1. Steady-state cycling
This workout means pedaling at the same pace throughout your cycling session. You can set the resistance at a comfortable level and then pedal at a relaxed speed. Beginners and older adults are perfect for this type of workout to prepare for more intense cycling. To start busting your belly fat, you can do a 20-minute steady-state indoor exercise bike workout 3 to 5 days a week. If you like, break this workout routine into four 5-minute sessions within a day. When ready, level up your steady-state riding with moderate exercise. Adjust your speed and resistance, and then extend your routine to 30 minutes. Again, you can break this up into 10-minute separate workouts within the day. To maximize your calorie burn, you may also put on a heart rate monitor and work out within 50-70% of your maximum heart rate.
2. High-intensity interval cycling
Steady-state cycling can jumpstart your active lifestyle and weight loss plan. But to reduce your belly fat, a high-intensity interval exercise bike workout is a better option. A study in 2008 showed that exercise intensity has a positive link to body composition changes. Specifically, the researchers concluded that high-intensity aerobic exercise can significantly reduce abdominal visceral fat better than low-intensity training. Here’s how to do it:
- Warm up by pedaling at a comfortable pace and resistance for 5 minutes.
- Crank up the resistance level and pedal faster for 30 seconds to 1 minute. This stage will significantly boost your heart rate and make you almost breathless.
- Bring the speed and resistance down to recover for 1 to 2 minutes. Let your heart rate and breathing reach a more normal state.
- Keep doing the high-intensity-and-recovery cycle up to 10 times, depending on your capacity.

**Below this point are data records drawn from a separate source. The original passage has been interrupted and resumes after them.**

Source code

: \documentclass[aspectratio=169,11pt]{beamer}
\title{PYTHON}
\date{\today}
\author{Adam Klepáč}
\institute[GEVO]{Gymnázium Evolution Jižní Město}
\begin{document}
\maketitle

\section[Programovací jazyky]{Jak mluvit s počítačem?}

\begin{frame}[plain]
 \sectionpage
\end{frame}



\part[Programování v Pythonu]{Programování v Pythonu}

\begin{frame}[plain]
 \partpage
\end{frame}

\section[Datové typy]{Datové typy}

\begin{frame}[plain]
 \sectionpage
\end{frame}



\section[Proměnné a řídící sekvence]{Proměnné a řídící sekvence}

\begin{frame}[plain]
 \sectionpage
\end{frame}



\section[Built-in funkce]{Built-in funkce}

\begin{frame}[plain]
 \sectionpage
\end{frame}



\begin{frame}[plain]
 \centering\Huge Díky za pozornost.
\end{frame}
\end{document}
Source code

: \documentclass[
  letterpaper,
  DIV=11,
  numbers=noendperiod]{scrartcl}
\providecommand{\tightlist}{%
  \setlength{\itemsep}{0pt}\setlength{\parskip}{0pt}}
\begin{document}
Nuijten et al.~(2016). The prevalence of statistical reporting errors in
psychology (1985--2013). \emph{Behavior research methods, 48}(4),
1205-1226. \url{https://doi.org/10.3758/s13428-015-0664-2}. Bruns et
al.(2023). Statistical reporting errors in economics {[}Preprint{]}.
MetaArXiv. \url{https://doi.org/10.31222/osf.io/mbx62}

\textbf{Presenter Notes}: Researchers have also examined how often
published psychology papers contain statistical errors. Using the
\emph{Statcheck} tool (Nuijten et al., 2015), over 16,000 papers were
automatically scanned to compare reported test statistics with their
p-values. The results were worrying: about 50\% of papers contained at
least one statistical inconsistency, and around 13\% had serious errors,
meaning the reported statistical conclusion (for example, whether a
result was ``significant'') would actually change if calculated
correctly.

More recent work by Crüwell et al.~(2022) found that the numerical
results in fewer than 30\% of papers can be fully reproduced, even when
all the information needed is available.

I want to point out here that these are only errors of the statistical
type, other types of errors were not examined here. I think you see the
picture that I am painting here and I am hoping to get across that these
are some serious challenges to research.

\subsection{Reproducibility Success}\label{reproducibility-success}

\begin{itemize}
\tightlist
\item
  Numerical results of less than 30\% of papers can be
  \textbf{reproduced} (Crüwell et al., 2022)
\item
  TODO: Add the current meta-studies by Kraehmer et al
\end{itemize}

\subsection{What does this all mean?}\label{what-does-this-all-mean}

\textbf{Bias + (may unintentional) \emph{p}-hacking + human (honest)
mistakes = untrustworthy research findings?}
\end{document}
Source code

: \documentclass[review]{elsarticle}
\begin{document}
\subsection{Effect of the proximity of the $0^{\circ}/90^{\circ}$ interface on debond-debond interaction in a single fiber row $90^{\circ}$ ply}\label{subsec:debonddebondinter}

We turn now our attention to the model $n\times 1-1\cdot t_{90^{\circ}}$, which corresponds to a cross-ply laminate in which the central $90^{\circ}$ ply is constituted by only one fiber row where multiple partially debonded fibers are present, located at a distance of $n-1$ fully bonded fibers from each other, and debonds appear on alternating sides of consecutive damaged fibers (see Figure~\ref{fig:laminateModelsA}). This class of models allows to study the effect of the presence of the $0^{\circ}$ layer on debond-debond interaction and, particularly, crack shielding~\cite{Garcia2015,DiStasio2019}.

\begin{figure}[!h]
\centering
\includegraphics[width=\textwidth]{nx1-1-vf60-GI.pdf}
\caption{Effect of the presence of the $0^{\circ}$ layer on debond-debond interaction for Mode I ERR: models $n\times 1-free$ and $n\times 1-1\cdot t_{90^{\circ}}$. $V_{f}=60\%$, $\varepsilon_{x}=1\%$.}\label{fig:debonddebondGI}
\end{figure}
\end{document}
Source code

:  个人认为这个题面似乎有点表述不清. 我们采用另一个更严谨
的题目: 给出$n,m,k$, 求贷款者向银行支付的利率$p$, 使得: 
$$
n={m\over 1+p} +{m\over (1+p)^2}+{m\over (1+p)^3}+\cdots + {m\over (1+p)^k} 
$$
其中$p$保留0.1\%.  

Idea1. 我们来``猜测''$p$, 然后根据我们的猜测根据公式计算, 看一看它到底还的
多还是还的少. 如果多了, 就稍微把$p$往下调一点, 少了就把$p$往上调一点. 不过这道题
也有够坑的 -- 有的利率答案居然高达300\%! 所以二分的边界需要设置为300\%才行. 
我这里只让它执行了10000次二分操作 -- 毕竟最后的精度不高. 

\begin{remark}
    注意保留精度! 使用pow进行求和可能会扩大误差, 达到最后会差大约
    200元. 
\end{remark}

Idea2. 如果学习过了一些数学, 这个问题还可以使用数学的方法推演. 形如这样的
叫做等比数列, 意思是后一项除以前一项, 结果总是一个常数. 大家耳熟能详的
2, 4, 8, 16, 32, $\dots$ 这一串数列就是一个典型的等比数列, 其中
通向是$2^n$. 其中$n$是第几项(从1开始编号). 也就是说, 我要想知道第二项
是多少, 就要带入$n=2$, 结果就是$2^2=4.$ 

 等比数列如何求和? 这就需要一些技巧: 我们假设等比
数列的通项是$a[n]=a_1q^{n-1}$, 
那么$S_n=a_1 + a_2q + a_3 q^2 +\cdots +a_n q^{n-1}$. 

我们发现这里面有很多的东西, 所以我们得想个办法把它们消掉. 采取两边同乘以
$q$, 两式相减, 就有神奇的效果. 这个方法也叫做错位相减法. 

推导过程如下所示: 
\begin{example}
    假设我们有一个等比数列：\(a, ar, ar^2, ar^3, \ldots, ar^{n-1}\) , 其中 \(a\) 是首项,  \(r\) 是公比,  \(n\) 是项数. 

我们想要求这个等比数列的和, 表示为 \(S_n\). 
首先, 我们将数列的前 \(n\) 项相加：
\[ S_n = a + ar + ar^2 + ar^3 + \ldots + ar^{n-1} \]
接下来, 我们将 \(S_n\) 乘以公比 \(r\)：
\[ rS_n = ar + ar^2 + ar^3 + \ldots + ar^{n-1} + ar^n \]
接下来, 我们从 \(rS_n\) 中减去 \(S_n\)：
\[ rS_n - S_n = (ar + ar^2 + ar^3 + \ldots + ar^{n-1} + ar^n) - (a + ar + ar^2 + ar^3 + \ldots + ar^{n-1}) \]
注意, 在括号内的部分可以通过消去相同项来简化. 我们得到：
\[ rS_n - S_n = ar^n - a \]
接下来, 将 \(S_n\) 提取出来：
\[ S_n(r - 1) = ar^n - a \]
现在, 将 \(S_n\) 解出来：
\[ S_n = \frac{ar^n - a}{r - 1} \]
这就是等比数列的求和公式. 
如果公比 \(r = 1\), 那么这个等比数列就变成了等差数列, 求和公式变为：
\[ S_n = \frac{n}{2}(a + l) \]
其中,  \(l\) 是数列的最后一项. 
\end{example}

- Cap your HIIT workout with a 3 to 5-minute cool-down.
Note that HIIT indoor cycling bike workout is far more challenging and may be too much for your current fitness level. So, adjust your routine as needed. Do your HIIT sessions two to three times weekly, and then perform steady-state or moderate cycling in between.
To sum up, riding an exercise bike is good for losing belly fat, but it takes time and a lot of effort. Therefore, follow a consistent fitness routine and pair it with a balanced diet to flatten that belly faster.